Da 0 a 300.000 euro in 1 minuto, ci sarebbe da dire volendo usare i termini della pubblicità automotive. É quanto è riuscito ad accreditarsi, battendo ogni record di autostima e di faccia tosta, l’ex vice direttore generale di Honda, nonchè presidente di Camera di Commercio di Chieti, Mr. Silvio di Lorenzo, perito industriale e una Laurea Honoris Causa (le nostre Università sono sempre molto lungimiranti in quanto a meritocrazia), da trent’anni al timone dell’azienda abruzzese. La notizia è di qualche giorno fa: il supermanager, in una serie di comunicazioni epistolari con se stesso (“Grazie di cuore” scriveva in fondo alle comunicazioni auto-inviate dove si auto-promuoveva) ha aumentato il suo stipendio di oltre 300.000 euro annui, contando sui totali poteri di delega conferiti dai Giapponesi, poco avvezzi a leggere e comprendere non solo la nostra lingua, ma evidentemente anche le dinamiche elementari di amministrazione del personale.

Peccato non solo che i Giapponesi se ne siano accorti, ma abbiano anche scoperto una rete di fornitori ben congegnata e intessuta, tutti afferenti ad aziende appositamente costituite con a capo familiari e amici fidati (gli imprenditori Gabriele Scalzi, Pietro Rosica e Antonio Di Francesco, con le aziende Tecseo.it, Deca Spain e Rossocromo). Tutto questo, naturalmente con il più o meno tacito consenso delle solite Associazioni di Categoria che sembra davvero incredibile come in un territorio così ristretto non fossero mai venute a conoscenza di nulla in 30 anni di gestione. Ad aggravare la situazione anzi, un rinnovo di mandato presidenziale presso la Camera di Commercio di Chieti che è costato a Confindustria l’uscita di Honda per decisione diretta dei Giapponesi.

Dal 2008 al 2013 oltre 700 lavoratori hanno lasciato lo stabilimento. L’anno scorso è scattato l’incentivo all’esodo per altri 133. Nello stesso periodo Silvio di Lorenzo aumentava il suo salario di 300.000 euro annui e in contemporanea creava danni sulle forniture stimati dai Giapponesi nell’ordine dei 10 milioni di euro.

Questa è la cronaca.

Rimangono adesso solo un paio di riflessioni. Da una parte la grande amarezza nel constatare ancora una volta come il destino dei super manager spesso vada in direzione opposta a quello dei propri dipendenti ma molto spesso anche con quello della propria azienda. In un territorio come quello abruzzese, letteralmente devastato dal terremoto da un punto di vista sociale e dalla crisi da un punto di vista imprenditoriale, sapere che un manager che da 30 anni lavora gomito a gomito con i suoi operai – e quindi ne conosce le famiglie, le loro storie, le ambizioni ma anche le preoccupazioni – si sta arricchendo sulla loro pelle, eticamente fa rabbrividire. Nè più nè meno, verrebbe da dire come i manager di Ilva che, compiacente la politica degli ultimi 40 anni, ha avvelenato una città e continua ad uccidere centinaia di persone all’anno.

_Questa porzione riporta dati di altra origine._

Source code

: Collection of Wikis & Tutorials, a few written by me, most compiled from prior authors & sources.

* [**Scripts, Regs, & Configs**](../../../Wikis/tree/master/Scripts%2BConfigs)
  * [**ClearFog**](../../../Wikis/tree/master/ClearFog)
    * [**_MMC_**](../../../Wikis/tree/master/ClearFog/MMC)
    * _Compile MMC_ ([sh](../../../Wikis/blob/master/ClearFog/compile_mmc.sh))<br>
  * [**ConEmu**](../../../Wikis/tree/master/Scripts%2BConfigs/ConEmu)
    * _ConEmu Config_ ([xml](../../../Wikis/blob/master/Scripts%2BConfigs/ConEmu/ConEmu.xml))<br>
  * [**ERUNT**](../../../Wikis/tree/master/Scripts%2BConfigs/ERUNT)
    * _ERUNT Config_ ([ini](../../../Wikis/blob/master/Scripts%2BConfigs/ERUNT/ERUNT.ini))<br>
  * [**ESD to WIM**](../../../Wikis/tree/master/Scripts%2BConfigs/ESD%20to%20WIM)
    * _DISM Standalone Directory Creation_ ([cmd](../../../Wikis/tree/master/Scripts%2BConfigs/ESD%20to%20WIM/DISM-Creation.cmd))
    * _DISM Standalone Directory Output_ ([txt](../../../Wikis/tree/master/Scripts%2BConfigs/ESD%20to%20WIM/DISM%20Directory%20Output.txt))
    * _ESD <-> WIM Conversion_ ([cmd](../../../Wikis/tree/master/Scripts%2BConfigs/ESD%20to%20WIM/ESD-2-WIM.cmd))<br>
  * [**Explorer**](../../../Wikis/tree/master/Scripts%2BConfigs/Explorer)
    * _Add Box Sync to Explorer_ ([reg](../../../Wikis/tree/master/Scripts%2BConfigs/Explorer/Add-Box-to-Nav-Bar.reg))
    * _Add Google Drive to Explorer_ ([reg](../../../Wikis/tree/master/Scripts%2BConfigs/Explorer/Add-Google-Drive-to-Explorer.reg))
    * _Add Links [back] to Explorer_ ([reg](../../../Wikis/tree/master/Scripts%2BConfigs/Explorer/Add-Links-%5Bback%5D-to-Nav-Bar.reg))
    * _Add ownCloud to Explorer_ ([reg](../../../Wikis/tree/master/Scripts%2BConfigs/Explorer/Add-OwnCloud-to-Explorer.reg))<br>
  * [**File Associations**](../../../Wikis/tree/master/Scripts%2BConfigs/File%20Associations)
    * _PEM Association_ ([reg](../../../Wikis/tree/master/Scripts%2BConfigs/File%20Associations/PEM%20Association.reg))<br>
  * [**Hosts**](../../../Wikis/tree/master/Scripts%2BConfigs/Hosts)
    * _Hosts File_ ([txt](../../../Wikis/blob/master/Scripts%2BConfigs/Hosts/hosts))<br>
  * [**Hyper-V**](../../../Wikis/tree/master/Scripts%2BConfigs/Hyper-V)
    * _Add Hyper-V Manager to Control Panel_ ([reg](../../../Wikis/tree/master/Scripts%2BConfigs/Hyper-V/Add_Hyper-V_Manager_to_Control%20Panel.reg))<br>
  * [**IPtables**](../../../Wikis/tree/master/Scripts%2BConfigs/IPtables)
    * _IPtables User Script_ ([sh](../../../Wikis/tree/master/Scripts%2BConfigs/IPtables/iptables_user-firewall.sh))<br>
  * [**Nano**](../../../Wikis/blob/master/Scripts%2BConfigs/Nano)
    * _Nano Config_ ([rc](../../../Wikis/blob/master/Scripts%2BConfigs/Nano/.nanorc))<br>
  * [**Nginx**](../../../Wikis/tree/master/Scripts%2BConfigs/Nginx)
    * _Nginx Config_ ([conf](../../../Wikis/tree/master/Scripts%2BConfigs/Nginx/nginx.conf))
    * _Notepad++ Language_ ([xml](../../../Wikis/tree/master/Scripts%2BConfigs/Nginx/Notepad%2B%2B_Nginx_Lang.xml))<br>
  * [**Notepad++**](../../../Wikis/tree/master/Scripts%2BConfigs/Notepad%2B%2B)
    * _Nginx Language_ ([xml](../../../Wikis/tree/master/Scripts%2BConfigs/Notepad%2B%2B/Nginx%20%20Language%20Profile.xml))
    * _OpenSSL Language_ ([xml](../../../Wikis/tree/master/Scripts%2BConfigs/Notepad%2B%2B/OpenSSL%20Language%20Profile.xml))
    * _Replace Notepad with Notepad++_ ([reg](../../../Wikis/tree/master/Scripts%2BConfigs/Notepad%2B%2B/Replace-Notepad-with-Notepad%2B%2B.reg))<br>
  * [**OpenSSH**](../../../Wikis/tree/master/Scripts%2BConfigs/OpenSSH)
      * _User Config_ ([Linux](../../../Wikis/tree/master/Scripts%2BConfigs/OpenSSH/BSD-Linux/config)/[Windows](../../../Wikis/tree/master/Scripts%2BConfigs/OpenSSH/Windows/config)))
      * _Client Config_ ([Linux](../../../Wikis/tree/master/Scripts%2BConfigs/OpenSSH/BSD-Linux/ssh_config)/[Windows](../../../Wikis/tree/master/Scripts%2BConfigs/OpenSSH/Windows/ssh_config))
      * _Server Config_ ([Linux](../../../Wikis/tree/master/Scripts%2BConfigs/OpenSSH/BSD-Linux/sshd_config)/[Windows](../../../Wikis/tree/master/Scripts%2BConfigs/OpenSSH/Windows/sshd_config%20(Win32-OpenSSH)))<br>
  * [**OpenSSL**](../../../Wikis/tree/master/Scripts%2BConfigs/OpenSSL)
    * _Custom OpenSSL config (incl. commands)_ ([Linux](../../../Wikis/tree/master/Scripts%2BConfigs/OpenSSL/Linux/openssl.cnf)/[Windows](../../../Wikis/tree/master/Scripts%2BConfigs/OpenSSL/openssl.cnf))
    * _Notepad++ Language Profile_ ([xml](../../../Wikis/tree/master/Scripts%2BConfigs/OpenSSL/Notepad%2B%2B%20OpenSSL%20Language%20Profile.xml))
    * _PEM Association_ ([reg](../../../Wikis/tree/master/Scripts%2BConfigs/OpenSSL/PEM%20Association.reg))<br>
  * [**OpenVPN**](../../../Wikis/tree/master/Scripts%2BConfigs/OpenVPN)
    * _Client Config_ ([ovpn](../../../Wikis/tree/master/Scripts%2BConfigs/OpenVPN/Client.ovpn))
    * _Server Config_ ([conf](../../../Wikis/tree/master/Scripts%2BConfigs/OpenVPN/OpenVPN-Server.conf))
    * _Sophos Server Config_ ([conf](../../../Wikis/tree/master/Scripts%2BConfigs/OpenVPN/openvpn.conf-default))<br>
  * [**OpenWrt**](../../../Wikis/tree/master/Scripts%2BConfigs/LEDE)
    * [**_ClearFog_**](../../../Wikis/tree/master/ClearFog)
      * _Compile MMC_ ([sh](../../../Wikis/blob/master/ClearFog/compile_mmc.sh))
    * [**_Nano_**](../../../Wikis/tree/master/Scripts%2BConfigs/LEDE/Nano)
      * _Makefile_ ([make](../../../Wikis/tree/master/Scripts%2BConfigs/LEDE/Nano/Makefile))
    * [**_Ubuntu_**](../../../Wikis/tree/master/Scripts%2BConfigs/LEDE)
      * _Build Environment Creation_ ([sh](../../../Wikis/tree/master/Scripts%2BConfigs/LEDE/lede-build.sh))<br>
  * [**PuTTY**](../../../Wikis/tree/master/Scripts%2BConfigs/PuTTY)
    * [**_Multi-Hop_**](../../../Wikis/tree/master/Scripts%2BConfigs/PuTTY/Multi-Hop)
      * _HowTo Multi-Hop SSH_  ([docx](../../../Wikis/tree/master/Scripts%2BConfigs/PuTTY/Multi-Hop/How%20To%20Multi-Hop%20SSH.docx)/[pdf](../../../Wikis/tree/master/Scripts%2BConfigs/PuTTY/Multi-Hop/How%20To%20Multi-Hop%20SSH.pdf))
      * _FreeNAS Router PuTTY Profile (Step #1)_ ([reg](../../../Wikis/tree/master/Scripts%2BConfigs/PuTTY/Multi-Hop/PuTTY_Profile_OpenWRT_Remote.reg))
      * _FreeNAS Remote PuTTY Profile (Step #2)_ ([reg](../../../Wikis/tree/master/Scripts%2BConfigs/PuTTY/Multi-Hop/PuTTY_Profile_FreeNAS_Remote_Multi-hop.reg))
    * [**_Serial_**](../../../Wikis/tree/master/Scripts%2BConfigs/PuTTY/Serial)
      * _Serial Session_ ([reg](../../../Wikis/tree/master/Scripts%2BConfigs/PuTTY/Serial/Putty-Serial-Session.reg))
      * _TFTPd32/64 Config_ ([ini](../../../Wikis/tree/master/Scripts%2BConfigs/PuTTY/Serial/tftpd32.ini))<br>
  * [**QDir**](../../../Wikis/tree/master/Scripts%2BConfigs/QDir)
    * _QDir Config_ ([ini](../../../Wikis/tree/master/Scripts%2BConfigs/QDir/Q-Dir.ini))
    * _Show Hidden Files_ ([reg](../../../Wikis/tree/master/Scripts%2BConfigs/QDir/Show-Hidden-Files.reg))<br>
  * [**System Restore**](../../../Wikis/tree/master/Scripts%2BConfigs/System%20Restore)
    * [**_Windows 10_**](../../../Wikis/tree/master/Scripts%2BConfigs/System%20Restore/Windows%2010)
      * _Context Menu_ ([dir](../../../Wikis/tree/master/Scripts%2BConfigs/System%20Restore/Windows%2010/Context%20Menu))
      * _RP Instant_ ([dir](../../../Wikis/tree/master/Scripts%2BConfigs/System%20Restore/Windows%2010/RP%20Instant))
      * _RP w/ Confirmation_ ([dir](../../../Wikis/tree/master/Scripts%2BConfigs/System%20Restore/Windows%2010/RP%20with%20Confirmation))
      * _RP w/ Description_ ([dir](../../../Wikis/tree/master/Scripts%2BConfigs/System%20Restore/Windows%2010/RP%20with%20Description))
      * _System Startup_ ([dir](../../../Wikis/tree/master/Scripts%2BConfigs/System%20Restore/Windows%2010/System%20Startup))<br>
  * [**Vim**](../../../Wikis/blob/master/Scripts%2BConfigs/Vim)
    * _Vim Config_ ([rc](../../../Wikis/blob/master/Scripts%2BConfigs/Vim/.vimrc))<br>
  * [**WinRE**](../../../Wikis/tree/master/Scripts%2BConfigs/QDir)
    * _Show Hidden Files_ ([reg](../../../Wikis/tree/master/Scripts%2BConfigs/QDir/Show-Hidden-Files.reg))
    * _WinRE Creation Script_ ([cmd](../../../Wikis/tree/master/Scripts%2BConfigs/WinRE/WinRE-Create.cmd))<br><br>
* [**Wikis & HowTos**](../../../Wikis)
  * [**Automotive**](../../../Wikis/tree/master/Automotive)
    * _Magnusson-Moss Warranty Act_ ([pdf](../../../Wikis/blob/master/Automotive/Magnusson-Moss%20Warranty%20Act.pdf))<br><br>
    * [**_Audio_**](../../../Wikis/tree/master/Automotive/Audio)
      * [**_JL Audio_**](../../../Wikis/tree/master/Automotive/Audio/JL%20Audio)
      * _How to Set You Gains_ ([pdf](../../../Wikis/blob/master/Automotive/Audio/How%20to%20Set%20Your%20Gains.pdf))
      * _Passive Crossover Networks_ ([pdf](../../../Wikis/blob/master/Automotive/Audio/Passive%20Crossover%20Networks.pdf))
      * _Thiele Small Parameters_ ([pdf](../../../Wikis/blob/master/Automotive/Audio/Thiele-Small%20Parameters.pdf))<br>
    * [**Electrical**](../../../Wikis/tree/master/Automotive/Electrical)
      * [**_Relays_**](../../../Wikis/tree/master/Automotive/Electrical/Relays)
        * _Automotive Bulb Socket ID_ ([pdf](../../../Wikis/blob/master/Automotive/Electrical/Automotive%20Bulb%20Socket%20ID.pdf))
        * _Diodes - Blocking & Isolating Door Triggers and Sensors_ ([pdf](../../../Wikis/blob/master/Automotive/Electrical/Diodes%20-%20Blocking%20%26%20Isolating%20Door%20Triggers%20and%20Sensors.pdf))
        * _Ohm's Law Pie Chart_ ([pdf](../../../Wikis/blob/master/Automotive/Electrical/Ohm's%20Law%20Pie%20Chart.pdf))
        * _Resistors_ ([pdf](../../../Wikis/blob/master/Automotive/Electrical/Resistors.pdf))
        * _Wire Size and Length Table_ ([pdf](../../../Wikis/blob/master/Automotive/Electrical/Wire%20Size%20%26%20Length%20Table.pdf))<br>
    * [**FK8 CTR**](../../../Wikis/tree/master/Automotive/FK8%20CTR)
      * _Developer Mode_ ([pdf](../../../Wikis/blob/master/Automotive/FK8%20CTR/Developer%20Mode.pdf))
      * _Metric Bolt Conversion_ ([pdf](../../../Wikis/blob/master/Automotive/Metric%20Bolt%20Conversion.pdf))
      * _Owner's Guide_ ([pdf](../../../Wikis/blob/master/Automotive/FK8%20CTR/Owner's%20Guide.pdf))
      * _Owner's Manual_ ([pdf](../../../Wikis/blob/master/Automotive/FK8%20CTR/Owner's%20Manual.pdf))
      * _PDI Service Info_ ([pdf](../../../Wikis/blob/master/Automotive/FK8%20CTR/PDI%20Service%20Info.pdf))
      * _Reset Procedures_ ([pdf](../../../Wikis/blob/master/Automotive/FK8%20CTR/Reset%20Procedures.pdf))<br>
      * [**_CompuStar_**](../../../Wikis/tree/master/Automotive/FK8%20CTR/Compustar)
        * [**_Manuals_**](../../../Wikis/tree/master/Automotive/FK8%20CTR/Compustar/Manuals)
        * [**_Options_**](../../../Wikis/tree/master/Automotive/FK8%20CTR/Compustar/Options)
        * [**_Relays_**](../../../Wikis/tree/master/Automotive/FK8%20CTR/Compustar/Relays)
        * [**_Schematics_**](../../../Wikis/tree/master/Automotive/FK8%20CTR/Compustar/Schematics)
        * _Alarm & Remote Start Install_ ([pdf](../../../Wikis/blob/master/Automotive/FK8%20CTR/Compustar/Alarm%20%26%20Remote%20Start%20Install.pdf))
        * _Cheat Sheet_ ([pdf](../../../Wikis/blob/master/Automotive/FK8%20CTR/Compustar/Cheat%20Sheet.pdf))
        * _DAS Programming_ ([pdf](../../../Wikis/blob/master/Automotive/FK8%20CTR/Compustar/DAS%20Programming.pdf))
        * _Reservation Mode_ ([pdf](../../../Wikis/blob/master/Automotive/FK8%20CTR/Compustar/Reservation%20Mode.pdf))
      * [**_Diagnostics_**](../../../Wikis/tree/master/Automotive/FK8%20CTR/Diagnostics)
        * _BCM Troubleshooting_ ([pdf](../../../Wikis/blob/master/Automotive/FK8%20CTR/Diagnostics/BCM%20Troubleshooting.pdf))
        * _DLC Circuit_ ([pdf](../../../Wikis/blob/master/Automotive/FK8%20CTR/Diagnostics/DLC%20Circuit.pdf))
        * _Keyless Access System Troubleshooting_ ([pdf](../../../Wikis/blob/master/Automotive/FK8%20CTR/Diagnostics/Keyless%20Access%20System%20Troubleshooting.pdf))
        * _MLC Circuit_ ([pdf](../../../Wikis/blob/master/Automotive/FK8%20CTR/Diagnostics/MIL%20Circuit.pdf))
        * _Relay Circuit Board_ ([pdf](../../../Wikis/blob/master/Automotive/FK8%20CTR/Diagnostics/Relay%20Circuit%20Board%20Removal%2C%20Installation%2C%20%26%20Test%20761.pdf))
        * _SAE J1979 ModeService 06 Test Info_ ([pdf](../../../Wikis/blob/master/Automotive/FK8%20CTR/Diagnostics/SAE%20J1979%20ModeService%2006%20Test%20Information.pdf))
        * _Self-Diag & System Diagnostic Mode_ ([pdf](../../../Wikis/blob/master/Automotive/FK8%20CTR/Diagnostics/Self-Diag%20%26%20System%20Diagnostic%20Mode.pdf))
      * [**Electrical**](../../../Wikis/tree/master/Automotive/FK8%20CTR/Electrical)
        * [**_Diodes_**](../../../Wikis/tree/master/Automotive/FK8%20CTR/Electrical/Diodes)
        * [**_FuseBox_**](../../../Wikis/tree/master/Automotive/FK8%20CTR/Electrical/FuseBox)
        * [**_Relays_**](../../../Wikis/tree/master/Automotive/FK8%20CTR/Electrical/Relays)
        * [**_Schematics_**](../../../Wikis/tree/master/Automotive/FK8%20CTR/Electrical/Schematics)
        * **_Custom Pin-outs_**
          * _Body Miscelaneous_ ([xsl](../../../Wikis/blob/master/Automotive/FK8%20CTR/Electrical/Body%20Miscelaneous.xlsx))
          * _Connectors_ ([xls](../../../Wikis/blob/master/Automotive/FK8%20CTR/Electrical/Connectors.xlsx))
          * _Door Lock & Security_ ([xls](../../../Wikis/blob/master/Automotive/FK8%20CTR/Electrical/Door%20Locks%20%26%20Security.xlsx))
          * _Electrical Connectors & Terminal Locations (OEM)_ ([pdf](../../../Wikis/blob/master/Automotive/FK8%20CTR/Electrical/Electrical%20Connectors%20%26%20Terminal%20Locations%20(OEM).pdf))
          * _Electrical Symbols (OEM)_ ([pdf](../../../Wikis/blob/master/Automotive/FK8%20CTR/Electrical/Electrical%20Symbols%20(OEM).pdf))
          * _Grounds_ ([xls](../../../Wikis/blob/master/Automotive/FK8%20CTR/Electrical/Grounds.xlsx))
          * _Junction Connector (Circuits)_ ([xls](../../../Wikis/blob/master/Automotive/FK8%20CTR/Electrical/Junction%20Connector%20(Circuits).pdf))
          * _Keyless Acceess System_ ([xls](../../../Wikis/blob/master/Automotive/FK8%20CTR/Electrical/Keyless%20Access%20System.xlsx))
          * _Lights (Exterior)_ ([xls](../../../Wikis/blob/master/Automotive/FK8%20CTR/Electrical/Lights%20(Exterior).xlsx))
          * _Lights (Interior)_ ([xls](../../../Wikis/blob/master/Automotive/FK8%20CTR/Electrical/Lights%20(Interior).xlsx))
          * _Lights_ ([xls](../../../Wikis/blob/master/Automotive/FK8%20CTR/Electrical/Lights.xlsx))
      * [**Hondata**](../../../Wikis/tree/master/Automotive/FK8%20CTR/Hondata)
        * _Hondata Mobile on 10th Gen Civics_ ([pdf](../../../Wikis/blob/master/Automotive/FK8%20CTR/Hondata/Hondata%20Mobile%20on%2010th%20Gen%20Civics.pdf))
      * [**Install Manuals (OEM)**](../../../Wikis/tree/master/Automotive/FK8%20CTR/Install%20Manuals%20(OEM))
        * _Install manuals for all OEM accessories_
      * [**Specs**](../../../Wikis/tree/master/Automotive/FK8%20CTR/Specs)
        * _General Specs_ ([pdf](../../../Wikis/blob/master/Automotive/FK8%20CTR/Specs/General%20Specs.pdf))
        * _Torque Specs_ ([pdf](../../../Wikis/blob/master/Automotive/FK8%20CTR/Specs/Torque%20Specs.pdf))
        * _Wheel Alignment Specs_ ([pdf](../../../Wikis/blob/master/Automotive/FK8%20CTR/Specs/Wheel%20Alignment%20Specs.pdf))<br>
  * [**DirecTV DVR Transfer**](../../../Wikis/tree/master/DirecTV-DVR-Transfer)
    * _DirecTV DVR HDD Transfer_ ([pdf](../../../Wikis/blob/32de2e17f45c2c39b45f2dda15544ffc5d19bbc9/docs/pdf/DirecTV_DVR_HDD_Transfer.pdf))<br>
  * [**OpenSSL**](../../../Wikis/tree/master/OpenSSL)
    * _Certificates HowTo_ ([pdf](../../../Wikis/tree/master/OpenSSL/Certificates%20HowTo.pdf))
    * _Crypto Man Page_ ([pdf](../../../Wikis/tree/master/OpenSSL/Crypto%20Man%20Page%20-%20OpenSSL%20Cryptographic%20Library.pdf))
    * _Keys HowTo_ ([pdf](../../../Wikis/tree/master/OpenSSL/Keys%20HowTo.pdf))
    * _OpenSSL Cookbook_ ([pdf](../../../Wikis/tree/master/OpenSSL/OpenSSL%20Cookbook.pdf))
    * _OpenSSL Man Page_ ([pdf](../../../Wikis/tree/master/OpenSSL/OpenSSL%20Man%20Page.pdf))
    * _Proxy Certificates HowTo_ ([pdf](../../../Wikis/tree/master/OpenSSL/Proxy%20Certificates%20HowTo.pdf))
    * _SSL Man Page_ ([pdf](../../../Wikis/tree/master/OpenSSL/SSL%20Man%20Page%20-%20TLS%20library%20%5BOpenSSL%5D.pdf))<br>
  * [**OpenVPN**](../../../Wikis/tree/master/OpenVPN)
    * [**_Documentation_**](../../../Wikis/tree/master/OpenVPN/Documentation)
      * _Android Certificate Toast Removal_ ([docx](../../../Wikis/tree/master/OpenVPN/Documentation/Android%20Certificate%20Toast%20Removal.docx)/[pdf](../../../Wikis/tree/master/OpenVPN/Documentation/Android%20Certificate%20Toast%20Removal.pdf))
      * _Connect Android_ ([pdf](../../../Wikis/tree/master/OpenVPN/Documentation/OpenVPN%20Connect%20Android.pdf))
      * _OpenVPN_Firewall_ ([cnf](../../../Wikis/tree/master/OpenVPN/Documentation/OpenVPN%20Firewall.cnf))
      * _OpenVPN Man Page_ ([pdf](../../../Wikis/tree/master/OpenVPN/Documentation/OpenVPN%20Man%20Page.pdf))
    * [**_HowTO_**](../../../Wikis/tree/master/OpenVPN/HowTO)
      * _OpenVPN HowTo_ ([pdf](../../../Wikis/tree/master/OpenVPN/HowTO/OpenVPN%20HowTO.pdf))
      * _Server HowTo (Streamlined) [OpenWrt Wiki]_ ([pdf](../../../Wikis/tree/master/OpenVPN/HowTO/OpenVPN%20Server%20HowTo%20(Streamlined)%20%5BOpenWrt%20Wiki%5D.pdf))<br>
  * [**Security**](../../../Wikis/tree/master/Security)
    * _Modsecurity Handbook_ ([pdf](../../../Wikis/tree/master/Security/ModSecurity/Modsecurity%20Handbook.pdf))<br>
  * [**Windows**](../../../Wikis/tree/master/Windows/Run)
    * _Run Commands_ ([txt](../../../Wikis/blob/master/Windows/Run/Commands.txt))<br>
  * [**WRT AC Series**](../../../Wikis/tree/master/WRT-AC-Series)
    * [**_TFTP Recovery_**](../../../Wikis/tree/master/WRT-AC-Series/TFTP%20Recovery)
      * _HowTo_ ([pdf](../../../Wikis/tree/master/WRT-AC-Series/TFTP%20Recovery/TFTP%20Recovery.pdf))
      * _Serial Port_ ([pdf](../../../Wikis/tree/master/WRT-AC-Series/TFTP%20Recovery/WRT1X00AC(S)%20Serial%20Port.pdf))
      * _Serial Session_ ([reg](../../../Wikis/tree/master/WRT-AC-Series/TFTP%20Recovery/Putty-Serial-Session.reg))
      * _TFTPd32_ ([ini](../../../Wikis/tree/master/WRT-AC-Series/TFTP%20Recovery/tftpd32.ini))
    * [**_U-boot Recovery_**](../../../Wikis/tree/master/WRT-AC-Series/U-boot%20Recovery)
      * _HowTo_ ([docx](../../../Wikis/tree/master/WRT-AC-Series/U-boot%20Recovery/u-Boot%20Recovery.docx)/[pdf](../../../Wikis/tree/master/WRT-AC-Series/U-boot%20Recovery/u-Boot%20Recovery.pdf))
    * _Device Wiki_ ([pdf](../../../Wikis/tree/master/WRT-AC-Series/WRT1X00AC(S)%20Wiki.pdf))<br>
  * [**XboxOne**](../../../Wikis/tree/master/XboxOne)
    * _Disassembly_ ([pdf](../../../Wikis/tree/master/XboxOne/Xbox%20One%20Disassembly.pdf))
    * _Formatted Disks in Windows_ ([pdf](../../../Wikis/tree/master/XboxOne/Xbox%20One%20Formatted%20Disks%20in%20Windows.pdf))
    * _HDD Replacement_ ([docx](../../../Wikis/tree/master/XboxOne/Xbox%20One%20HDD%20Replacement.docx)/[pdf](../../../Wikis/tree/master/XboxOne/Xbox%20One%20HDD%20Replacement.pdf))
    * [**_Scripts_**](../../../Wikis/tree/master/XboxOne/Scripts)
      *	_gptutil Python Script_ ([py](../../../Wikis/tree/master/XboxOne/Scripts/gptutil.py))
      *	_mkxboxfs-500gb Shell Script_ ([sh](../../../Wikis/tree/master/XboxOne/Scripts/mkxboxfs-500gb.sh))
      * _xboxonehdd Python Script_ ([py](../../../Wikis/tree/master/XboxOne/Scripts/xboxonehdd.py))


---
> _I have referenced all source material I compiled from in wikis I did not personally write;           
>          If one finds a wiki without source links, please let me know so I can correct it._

D’altro canto, viene da chiedersi se tutte le misure, le procedure, le pletore di consulenti e di certificazioni, la burocrazia così orgogliosamente esposta a baluardo di un’organizzazione multinazionale ma troppo spesso scimmiottata anche dentro le mura di piccole e medie imprese, sia davvero garanzia di qualità ed efficienza delle azioni e delle decisioni dei manager e delle organizzazioni stesse. O se più probabilmente sarebbe stata più efficace una chiacchiera da bar per fermare la cupidigia di chi ancora sopravvive in un Far West tutto personale fatto di inchini, di sotterfugi, di regole non scritte ma patti molto chiari fra Associazionismo, politica e piccoli uomini in discesa.

Grazie di cuore, verrebbe da dire. Ma ai Giapponesi, questa volta.